=== TASK DIRECTIONS ===
Where a line holds the word "align", copy that line from the data below.

=== EXTRACTED RECORDS ===

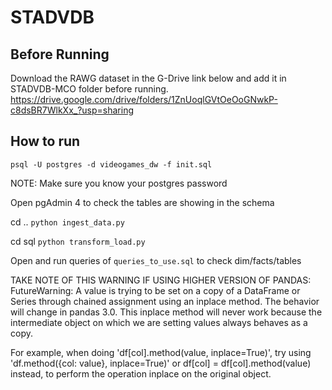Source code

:# STADVDB
## Before Running

Download the RAWG dataset in the G-Drive link below and add it in STADVDB-MCO folder before running.
https://drive.google.com/drive/folders/1ZnUoqlGVtOeOoGNwkP-c8dsBR7WlkXx_?usp=sharing

## How to run

`psql -U postgres -d videogames_dw -f init.sql`

NOTE: Make sure you know your postgres password

Open pgAdmin 4 to check the tables are showing in the schema

cd ..
`python ingest_data.py`

cd sql
`python transform_load.py`

Open and run queries of `queries_to_use.sql` to check dim/facts/tables

TAKE NOTE OF THIS WARNING IF USING HIGHER VERSION OF PANDAS:
FutureWarning: A value is trying to be set on a copy of a DataFrame or Series through chained assignment using an inplace method.
The behavior will change in pandas 3.0. This inplace method will never work because the intermediate object on which we are setting values always behaves as a copy.

For example, when doing 'df[col].method(value, inplace=True)', try using 'df.method({col: value}, inplace=True)' or df[col] = df[col].method(value) instead, to perform the operation inplace on the original object.




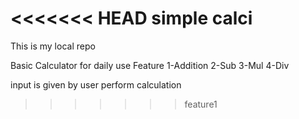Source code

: <<<<<<< HEAD
simple calci
=======
This is my local repo

Basic Calculator for daily use
Feature
1-Addition
2-Sub
3-Mul
4-Div

input is given by user
perform calculation
>>>>>>> feature1
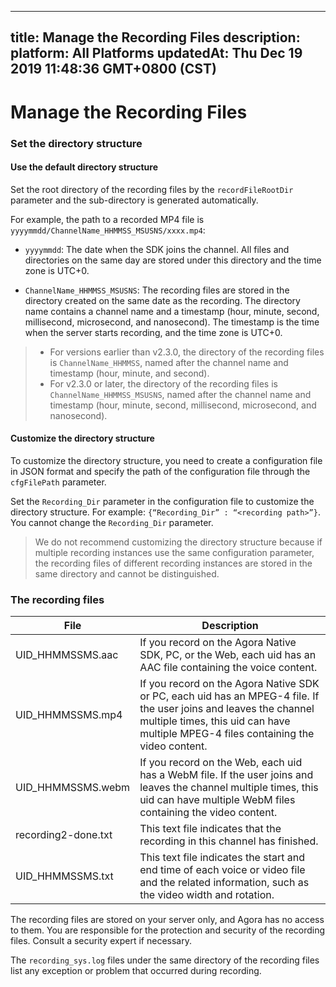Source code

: 
---
title: Manage the Recording Files
description: 
platform: All Platforms
updatedAt: Thu Dec 19 2019 11:48:36 GMT+0800 (CST)
---
# Manage the Recording Files
### Set the directory structure

#### Use the default directory structure 

Set the root directory of the recording files by the `recordFileRootDir` parameter and the sub-directory is generated automatically. 

For example, the path to a recorded MP4 file is `yyyymmdd/ChannelName_HHMMSS_MSUSNS/xxxx.mp4`: 

- `yyyymmdd`: The date when the SDK joins the channel. All files and directories on the same day are stored under this directory and the time zone is UTC+0.

- `ChannelName_HHMMSS_MSUSNS`: The recording files are stored in the directory created on the same date as the recording. The directory name contains a channel name and a timestamp (hour, minute, second, millisecond, microsecond, and nanosecond). The timestamp is the time when the server starts recording, and the time zone is UTC+0.

> - For versions earlier than v2.3.0, the directory of the recording files is `ChannelName_HHMMSS`, named after the channel name and timestamp (hour, minute, and second).
> - For v2.3.0 or later, the directory of the recording files is `ChannelName_HHMMSS_MSUSNS`, named after the channel name and timestamp (hour, minute, second, millisecond, microsecond, and nanosecond).

#### Customize the directory structure

To customize the directory structure, you need to create a configuration file in JSON format and specify the path of the configuration file through the `cfgFilePath` parameter.

Set the `Recording_Dir` parameter in the configuration file to customize the directory structure. For example: `{“Recording_Dir” : “<recording path>”}`. You cannot change the `Recording_Dir` parameter.

> We do not recommend customizing the directory structure because if multiple recording instances use the same configuration parameter, the recording files of different recording instances are stored in the same directory and cannot be distinguished.

### The recording files

<table>
<colgroup>
<col/>
<col/>
</colgroup>
<thead>
<tr><th>File</th>
<th>Description</th>
</tr>
</thead>
<tbody>
<tr><td>UID_HHMMSSMS.aac</td>
<td>If you record on the Agora Native SDK, PC, or the Web, each uid has an AAC file containing the voice content.</td>
</tr>
<tr><td>UID_HHMMSSMS.mp4</td>
<td>If you record on the Agora Native SDK or PC, each uid has an MPEG-4 file. If the user joins and leaves the channel multiple times, this uid can have multiple MPEG-4 files containing the video content.</td>
</tr>
<tr><td>UID_HHMMSSMS.webm</td>
<td>If you record on the Web, each uid has a WebM file. If the user joins and leaves the channel multiple times, this uid can have multiple WebM files containing the video content.</td>
</tr>
<tr><td>recording2-done.txt</td>
<td>This text file indicates that the recording in this channel has finished.</td>
</tr>
<tr><td>UID_HHMMSSMS.txt</td>
<td>This text file indicates the start and end time of each voice or video file and the related information, such as the video width and rotation.</td>
</tr>
</tbody>
</table>

The recording files are stored on your server only, and Agora has no access to them. You are responsible for the protection and security of the recording files. Consult a security expert if necessary.

The `recording_sys.log` files under the same directory of the recording files list any exception or problem that occurred during recording.



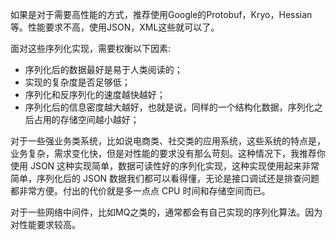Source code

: 
如果是对于需要高性能的方式，推荐使用Google的Protobuf，Kryo，Hessian等。性能要求不高，使用JSON，XML这些就可以了。

面对这些序列化实现，需要权衡以下因素:

- 序列化后的数据最好是易于人类阅读的；
- 实现的复杂度是否足够低；
- 序列化和反序列化的速度越快越好；
- 序列化后的信息密度越大越好，也就是说，同样的一个结构化数据，序列化之后占用的存储空间越小越好；

对于一些强业务类系统，比如说电商类、社交类的应用系统，这些系统的特点是，业务复杂，需求变化快，但是对性能的要求没有那么苛刻。这种情况下，我推荐你使用 JSON 这种实现简单，数据可读性好的序列化实现，这种实现使用起来非常简单，序列化后的 JSON 数据我们都可以看得懂，无论是接口调试还是排查问题都非常方便。付出的代价就是多一点点 CPU 时间和存储空间而已。

对于一些网络中间件，比如MQ之类的，通常都会有自己实现的序列化算法。因为对性能要求较高。



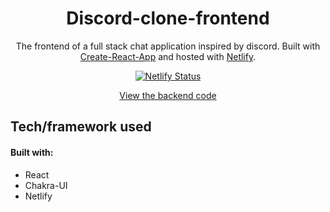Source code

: <h1 align="center">
   Discord-clone-frontend 
</h1>
<p align="center">
    The frontend of a full stack chat application inspired by discord. Built with <a href="https://create-react-app.dev/" target="_blank" rel="noopener noreferrer">Create-React-App</a> and hosted with <a href="https://www.netlify.com/" target="_blank" rel="noopener noreferrer">Netlify</a>.
</p>
<div align="center">

[![Netlify Status](https://api.netlify.com/api/v1/badges/0f220598-548e-400d-8495-01be0e59e1dc/deploy-status)](https://app.netlify.com/sites/discord-clone-khoahyh/deploys)

</div>
<div align="center">

[View the backend code](https://github.com/khoaHyh/discord-clone-api)

</div>

## Tech/framework used
#### Built with:
  * React
  * Chakra-UI
  * Netlify
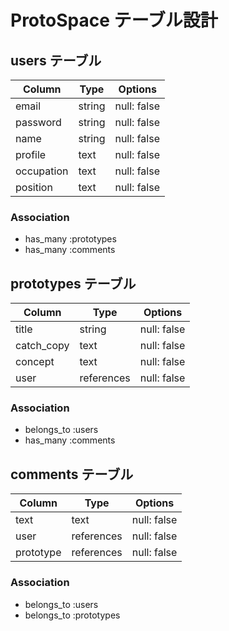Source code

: # ProtoSpace テーブル設計

## users テーブル

| Column     | Type   | Options     |
| --------   | ------ | ----------- |
| email      | string | null: false |
| password   | string | null: false |
| name       | string | null: false |
| profile    | text   | null: false |
| occupation | text   | null: false |
| position   | text   | null: false |

### Association

- has_many :prototypes
- has_many :comments

## prototypes テーブル

| Column     | Type          | Options     |
| ------     | ------        | ----------- |
| title      | string        | null: false |
| catch_copy | text          | null: false |
| concept    | text          | null: false |
| user       | references    | null: false |

### Association

- belongs_to :users
- has_many :comments

## comments テーブル

| Column      | Type       | Options     |
| ------      | ---------- | ----------- |
| text        | text       | null: false |
| user        | references | null: false |
| prototype   | references | null: false |

### Association

- belongs_to :users
- belongs_to :prototypes

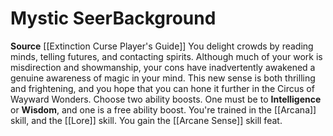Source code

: ﻿---
ability: null
ability_boost: null
feat: null
id: '141'
name: Mystic Seer
prerequisite: null
rarity: null
skill: null
source: '[[DATABASE/source/Extinction Curse Player''s Guide|Extinction Curse Player''s
  Guide]]'
subcategory: null
trait: null
type: null

---
# Mystic Seer<span class="item-type">Background</span>

**Source** [[Extinction Curse Player's Guide]]
You delight crowds by reading minds, telling futures, and contacting spirits. Although much of your work is misdirection and showmanship, your cons have inadvertently awakened a genuine awareness of magic in your mind. This new sense is both thrilling and frightening, and you hope that you can hone it further in the Circus of Wayward Wonders.
Choose two ability boosts. One must be to **Intelligence** or **Wisdom**, and one is a free ability boost.
You're trained in the [[Arcana]] skill, and the [[Lore]] skill. You gain the [[Arcane Sense]] skill feat.
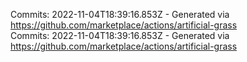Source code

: Commits: 2022-11-04T18:39:16.853Z - Generated via https://github.com/marketplace/actions/artificial-grass
<br>
Commits: 2022-11-04T18:39:16.853Z - Generated via https://github.com/marketplace/actions/artificial-grass
<br>
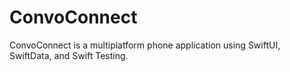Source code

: # ConvoConnect

ConvoConnect is a multiplatform phone application using SwiftUI, SwiftData, and Swift Testing.

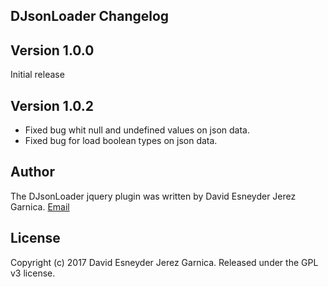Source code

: ## DJsonLoader Changelog



## Version 1.0.0

Initial release 


## Version 1.0.2

* Fixed bug whit null and undefined values on json data.
* Fixed bug for load boolean types on json data.


## Author

The DJsonLoader jquery plugin was written by David Esneyder Jerez Garnica.
[Email](mailto:esneyderg357@gmail.com)

## License

Copyright (c) 2017 David Esneyder Jerez Garnica.
Released under the GPL v3 license.
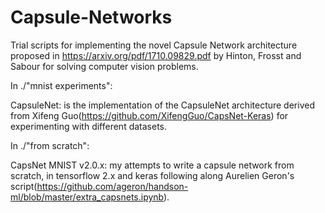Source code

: # Capsule-Networks
Trial scripts for implementing the novel Capsule Network architecture proposed in https://arxiv.org/pdf/1710.09829.pdf by Hinton, Frosst and Sabour for solving computer vision problems.

In ./"mnist experiments":

CapsuleNet: is the implementation of the CapsuleNet architecture derived from Xifeng Guo(https://github.com/XifengGuo/CapsNet-Keras) for experimenting with different datasets.

In ./"from scratch":

CapsNet MNIST v2.0.x: my attempts to write a capsule network from scratch, in tensorflow 2.x and keras following along Aurelien Geron's script(https://github.com/ageron/handson-ml/blob/master/extra_capsnets.ipynb).

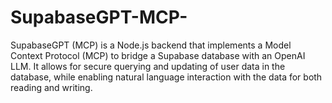 # SupabaseGPT-MCP-
SupabaseGPT (MCP) is a Node.js backend that implements a Model Context Protocol (MCP) to bridge a Supabase database with an OpenAI LLM. It allows for secure querying and updating of user data in the database, while enabling natural language interaction with the data for both reading and writing.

=== ANSWER TO THIS PROBLEM ===
: <h1 align="center">
<p align="center">
<div align="center">
<div align="center">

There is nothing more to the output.